Enterprise Not open source: This functionality is only available commercially.

Lifecycle Operations for Vespa on Kubernetes

The ConfigServer and Vespa Application Pods have built-in resilience and recovery capabilities; they are automatically recovered during failures and gracefully shut down during maintenance or scaling operations to preserve data integrity.

Automatic Recovery

Vespa relies on standard Kubernetes controllers to detect and restart crashed Pods. If a container exits unexpectedly (e.g., OOMKilled or application crash), the kubelet will automatically restart it.

However, the ConfigServers track the health history of every Pod. To prevent a "crash loop" from causing cascading failures or constantly churning resources, the system implements a strict throttling mechanism. The ConfigServers allow a maximum of 2 involuntary Pod disruptions per 24-hour period for a given Vespa Application. If this limit is exceeded, the ConfigServer stops automatically failing these Pods and will require human intervention to investigate the root cause.

Graceful Shutdown

To prevent query failures or data loss during termination, a PreStop Hook is placed on every ConfigServer and Vespa Application Pod. During a voluntary disruption, this hook ensures that existing traffic is drained and that data is flushed before killing the Pod.

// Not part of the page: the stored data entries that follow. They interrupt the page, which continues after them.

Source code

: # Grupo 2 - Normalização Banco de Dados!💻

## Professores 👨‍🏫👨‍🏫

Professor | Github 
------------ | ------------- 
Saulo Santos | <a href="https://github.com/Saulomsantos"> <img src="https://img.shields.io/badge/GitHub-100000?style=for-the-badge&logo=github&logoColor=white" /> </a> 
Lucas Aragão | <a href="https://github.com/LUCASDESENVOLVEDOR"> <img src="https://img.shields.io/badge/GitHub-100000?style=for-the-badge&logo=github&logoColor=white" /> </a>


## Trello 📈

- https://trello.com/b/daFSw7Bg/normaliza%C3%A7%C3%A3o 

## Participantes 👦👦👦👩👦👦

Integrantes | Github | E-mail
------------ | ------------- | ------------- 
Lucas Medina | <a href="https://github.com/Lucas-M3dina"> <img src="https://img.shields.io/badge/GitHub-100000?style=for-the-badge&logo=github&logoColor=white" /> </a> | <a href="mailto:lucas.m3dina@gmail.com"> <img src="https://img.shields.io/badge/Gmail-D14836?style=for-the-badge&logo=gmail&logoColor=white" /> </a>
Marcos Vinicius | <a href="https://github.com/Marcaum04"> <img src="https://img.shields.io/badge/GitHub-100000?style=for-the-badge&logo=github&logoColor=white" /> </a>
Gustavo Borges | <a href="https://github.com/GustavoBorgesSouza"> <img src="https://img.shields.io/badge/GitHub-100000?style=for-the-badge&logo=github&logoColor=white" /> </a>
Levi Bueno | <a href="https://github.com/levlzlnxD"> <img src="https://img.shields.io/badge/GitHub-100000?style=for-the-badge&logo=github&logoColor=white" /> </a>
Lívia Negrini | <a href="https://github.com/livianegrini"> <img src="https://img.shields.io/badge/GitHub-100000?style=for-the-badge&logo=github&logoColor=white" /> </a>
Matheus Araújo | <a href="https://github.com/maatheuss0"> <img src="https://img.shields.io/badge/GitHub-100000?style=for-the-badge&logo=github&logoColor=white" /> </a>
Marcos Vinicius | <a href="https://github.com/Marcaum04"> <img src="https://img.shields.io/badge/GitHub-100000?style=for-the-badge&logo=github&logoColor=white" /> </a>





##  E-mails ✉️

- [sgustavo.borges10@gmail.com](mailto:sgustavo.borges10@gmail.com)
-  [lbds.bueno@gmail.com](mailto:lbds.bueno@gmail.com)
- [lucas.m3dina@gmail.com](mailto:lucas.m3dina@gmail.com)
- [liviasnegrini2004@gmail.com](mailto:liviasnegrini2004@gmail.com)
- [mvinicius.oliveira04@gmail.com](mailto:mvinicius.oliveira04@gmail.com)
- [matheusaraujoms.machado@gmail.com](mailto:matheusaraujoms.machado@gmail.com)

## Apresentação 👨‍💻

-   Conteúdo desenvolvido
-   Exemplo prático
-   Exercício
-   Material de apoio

Two types of disruptions exist in Kubernetes:

Type Scenario Behavior
Voluntary Disruption Scaling down, rolling upgrades, or node maintenance. The preStop hook detects a voluntary disruption, stops the Vespa Container cluster from accepting new traffic, flushes in-memory data to disk for Content clusters, and ensures a clean exit before the Pod is deleted.
Involuntary Disruption Node hardware failure, kernel panic, or eviction. Kubernetes initiates the termination. The preStop hook attempts to run to flush data and close connections. However, if the Pod is lost abruptly. the hook cannot run, and recovery relies on Vespa's data replication.

Pod Disruption Budget

Defining a PodDisruptionBudget (PBD) is not supported for Vespa on Kubernetes. The ConfigServers will override any PBD with its own orchestration policy.

Application Pod Resources

For Vespa Application Pods, the resources for each Pod, the number of Pods in a Vespa cluster, and the group configuration can be updated through the <services> element in the application package. Refer to the specification for more details.

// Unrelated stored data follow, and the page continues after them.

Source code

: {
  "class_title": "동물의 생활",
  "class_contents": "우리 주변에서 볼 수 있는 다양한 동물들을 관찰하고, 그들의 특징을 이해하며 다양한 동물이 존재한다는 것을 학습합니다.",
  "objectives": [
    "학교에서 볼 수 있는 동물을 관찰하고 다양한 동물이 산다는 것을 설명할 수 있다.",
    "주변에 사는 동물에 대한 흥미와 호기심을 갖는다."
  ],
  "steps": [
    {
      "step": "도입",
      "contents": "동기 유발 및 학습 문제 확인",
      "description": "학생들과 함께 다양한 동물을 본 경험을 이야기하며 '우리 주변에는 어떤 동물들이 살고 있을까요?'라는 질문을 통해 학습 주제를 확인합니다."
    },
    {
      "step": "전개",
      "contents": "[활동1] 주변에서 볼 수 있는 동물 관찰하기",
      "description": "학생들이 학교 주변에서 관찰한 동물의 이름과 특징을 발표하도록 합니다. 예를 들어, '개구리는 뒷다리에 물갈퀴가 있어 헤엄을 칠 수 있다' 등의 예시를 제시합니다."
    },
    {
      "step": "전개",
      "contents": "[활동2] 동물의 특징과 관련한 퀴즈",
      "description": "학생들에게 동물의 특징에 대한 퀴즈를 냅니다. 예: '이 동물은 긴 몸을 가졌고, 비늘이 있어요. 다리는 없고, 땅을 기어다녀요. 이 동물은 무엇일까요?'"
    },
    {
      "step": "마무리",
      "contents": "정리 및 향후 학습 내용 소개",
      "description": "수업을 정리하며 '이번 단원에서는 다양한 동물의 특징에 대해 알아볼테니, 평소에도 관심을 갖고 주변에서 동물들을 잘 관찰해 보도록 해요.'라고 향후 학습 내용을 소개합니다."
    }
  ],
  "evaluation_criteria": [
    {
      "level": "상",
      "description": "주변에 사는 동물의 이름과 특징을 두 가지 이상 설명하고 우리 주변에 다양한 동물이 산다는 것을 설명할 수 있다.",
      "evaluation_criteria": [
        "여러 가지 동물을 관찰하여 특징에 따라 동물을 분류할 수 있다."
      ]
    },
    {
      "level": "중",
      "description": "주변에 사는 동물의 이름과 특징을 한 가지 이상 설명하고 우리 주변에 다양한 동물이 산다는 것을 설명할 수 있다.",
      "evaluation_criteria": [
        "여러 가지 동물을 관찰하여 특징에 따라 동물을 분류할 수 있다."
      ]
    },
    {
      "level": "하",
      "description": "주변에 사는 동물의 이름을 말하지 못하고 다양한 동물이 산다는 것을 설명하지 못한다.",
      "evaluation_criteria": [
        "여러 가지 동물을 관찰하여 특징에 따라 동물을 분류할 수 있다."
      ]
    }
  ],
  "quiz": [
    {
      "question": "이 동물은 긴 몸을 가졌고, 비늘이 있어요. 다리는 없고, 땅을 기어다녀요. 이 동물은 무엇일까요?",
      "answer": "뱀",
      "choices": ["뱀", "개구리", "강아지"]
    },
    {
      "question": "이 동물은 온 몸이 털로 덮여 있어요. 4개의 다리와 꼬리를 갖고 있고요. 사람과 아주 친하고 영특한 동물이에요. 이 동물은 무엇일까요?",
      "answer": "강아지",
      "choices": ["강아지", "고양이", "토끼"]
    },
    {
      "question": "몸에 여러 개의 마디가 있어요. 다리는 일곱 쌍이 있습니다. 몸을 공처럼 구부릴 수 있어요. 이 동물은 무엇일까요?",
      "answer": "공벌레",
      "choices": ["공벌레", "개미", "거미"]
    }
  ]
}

ConfigServer Pod Resources

ConfigServer Pod resources can be configured by overriding the vespa container's resource specification via the PodTemplate in the VespaSet. The Config Server deduces its heap size from the Pod cgroup limits, which are derived from the requests and limits set on the Pod. Setting requests and limits to the same value is recommended to ensure the heap size is deduced correctly.

Horizontally scaling the replica count for ConfigServer Pods is not supported.

apiVersion: k8s.ai.vespa/v1
kind: VespaSet
metadata:
  name: sample-vespaset
spec:
  configServer:
    image: "$VESPA_IMAGE"
    storageClass: "gp3"
    podTemplate:
      spec:
        containers:
          - name: vespa
            resources:
              requests:
                cpu: "4"
                memory: "8Gi"
              limits:
                cpu: "4"
                memory: "8Gi"

Autoscaling

Vespa on Kubernetes provides autoscaling through ranges specified in the resource elements in the application package. Refer to the Autoscaling guide for more details.